Aleksandar Necak’s grandmother Tereza and her brother Andreas Bergel

My grandmother Tereza and her brother Andras Bergel posing for a portrait. The photo was made in Senta. 

Tereza was born in 1885 in Senta to Moric and Sirina Bergel. She came from a considerably well-off Senta Jewish family. Her father, Moric Bergel, was a wheat trader in Senta who had his own mill and bakery. At the time there were laws forbidding Jews from owning land so he did not own any wheat fields. They say that he was "poziv na pogrom", "invited to the pogrom" because he had such a Jewish face. He was known to be very witty, constantly pulling practical jokes. 

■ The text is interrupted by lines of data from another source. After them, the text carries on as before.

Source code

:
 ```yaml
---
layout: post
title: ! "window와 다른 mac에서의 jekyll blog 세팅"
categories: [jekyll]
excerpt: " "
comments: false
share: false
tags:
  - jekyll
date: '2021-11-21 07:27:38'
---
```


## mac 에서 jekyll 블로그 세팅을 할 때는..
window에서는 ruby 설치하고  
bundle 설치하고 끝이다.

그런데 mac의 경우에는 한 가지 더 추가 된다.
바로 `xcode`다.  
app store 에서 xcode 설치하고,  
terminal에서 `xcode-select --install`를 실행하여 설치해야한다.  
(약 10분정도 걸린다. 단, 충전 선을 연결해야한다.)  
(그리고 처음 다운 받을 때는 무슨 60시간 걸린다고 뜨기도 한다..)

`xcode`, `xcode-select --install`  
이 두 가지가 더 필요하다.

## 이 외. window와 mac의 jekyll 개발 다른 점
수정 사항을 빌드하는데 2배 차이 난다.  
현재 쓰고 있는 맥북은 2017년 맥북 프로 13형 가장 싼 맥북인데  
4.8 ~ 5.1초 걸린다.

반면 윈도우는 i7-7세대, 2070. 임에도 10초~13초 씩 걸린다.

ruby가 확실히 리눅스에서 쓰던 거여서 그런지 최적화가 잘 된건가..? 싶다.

My grandmother was married to Kalman Hacker who worked as a professor of Greek and Latin in a Senta gymnasium. Tereza was much less observant than her husband and was further removed from the customs and practices of Judaism. Although she observed these practices at home, when traveling she would often not adhere to them. She traveled a great deal, most of the time on her own. Rarely, did she travel with her husband, my grandfather, who preferred to stay at home. 

Tereza and Kalman had one daughter, Suzana Hacker, my mother. At the beginning of the war, Tereza was in Belgrade with my mother. But when we [my mother and us childen] went into hiding my grandmother went back to Senta. She was deported in 1943 and taken to Auschwitz where she was killed. A Jewish woman from Senta who survived told my mother about Tereza’s death in Auschwitz. 

Andras studied pharmacology in Budapest from 1915-1920. During that time he changed his family name from Bergel to Ormos, ostensibly to improve his professional and academic position while in Hungary. He also met his future wife, Suzana Halpert, in Budapest. She was from a Hungarian Jewish family but moved to Senta with Andras after he completed his studies. Andras had his own pharmacy in Senta, where he worked until he was deported. When he and Suzana were captured he brought with him a vial of poison, which they both ingested on the way to Auschwitz.